I - É viável, no processo de ação indenizatória, afirmar-se, incidentemente, a ineficácia de confissão de dívida, à míngua de justa causa.

II - É defeso à concessionária de energia elétrica interromper o suprimento de força, no escopo de compelir o consumidor ao pagamento de tarifa em atraso. O exercício arbitrário das próprias razões não pode substituir a ação de cobrança.
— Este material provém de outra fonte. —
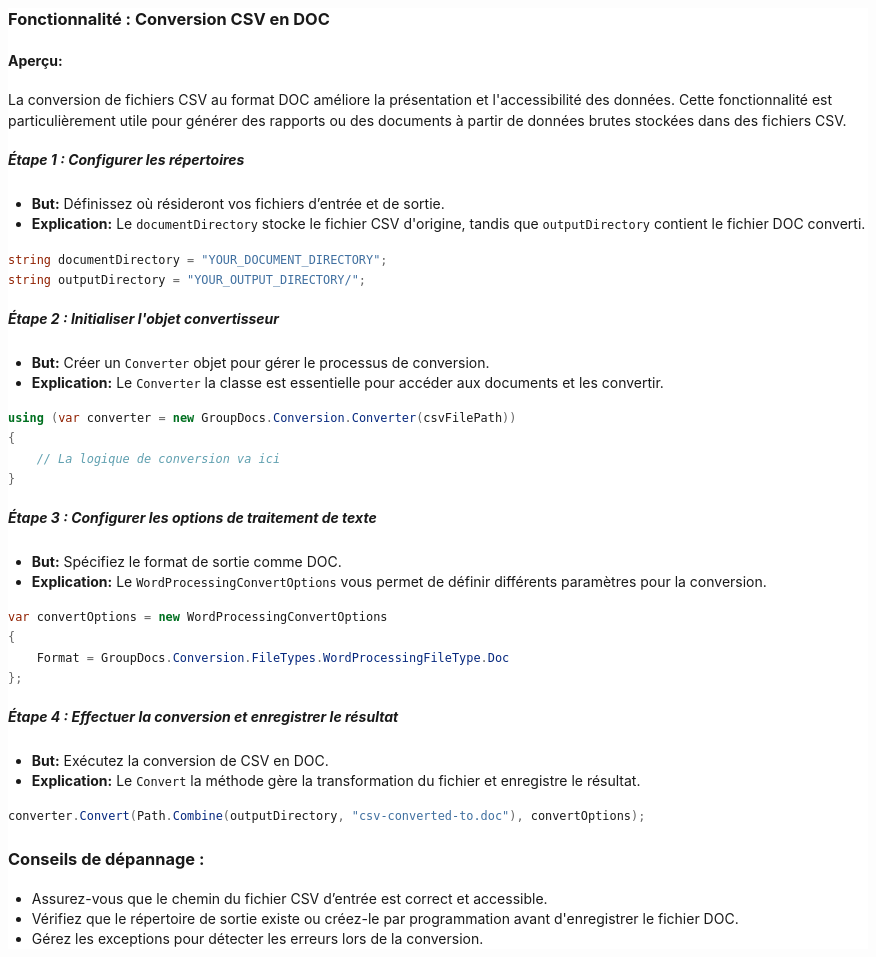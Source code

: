 ### Fonctionnalité : Conversion CSV en DOC

#### Aperçu:
La conversion de fichiers CSV au format DOC améliore la présentation et l'accessibilité des données. Cette fonctionnalité est particulièrement utile pour générer des rapports ou des documents à partir de données brutes stockées dans des fichiers CSV.

##### Étape 1 : Configurer les répertoires
- **But:** Définissez où résideront vos fichiers d’entrée et de sortie.
- **Explication:** Le `documentDirectory` stocke le fichier CSV d'origine, tandis que `outputDirectory` contient le fichier DOC converti.

```csharp
string documentDirectory = "YOUR_DOCUMENT_DIRECTORY";
string outputDirectory = "YOUR_OUTPUT_DIRECTORY/";
```

##### Étape 2 : Initialiser l'objet convertisseur
- **But:** Créer un `Converter` objet pour gérer le processus de conversion.
- **Explication:** Le `Converter` la classe est essentielle pour accéder aux documents et les convertir.

```csharp
using (var converter = new GroupDocs.Conversion.Converter(csvFilePath))
{
    // La logique de conversion va ici
}
```

##### Étape 3 : Configurer les options de traitement de texte
- **But:** Spécifiez le format de sortie comme DOC.
- **Explication:** Le `WordProcessingConvertOptions` vous permet de définir différents paramètres pour la conversion.

```csharp
var convertOptions = new WordProcessingConvertOptions
{
    Format = GroupDocs.Conversion.FileTypes.WordProcessingFileType.Doc
};
```

##### Étape 4 : Effectuer la conversion et enregistrer le résultat
- **But:** Exécutez la conversion de CSV en DOC.
- **Explication:** Le `Convert` la méthode gère la transformation du fichier et enregistre le résultat.

```csharp
converter.Convert(Path.Combine(outputDirectory, "csv-converted-to.doc"), convertOptions);
```

### Conseils de dépannage :
- Assurez-vous que le chemin du fichier CSV d’entrée est correct et accessible.
- Vérifiez que le répertoire de sortie existe ou créez-le par programmation avant d'enregistrer le fichier DOC.
- Gérez les exceptions pour détecter les erreurs lors de la conversion.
REsp 223778/RJ;  RECURSO ESPECIAL
1999/0064555-3 Relator: Ministro HUMBERTO GOMES DE BARROS (1096) Órgão Julgador T1 - PRIMEIRA TURMA Data do Julgamento 07/12/1999 Data da Publicação/Fonte DJ 13.03.2000, p.143
RSTJ vol. 134 p. 145).”

 

Portanto, constata-se pelas decisões do Superior Tribunal de Justiça que o Código de Defesa do Consumidor é uma norma de ordem pública e interesse social (art. 5.°, inciso XXXII e art. 170, inciso V da Constituição Federal), razão pela qual as Resoluções das Agências Reguladoras não podem hierarquicamente sobrepujarem o citado código.

 

Ademais, o art. 24, inciso VIII da Carta Federal e o art. 16, inciso VIII da Constituição Estadual, permitem aos Estados legislarem concorrentemente sobre dano ao consumidor, e não existe dano maior ao ser humano do que ter o meio indispensável de sobrevivência e saúde, a água, bem como o meio que fornece segurança e bem-estar ao cidadão, a energia elétrica, cortados.

 

Não se quer com essa lei fomentar a inadimplência, mas estabelecer regras claras, legais e anti-abusivas em favor do consumidor.

 

Alfim, essa é uma luta incessante dos organismos de defesa do consumidor no nosso Estado e País, visando, principalmente, o equilíbrio nas relações de consumo e protegendo o consumidor hipossuficiente (inciso VII do art. 6.° do CDC).

 

Portanto, peço apoio aos meus pares parlamentares para a discussão e aprovação do presente Projeto de Lei.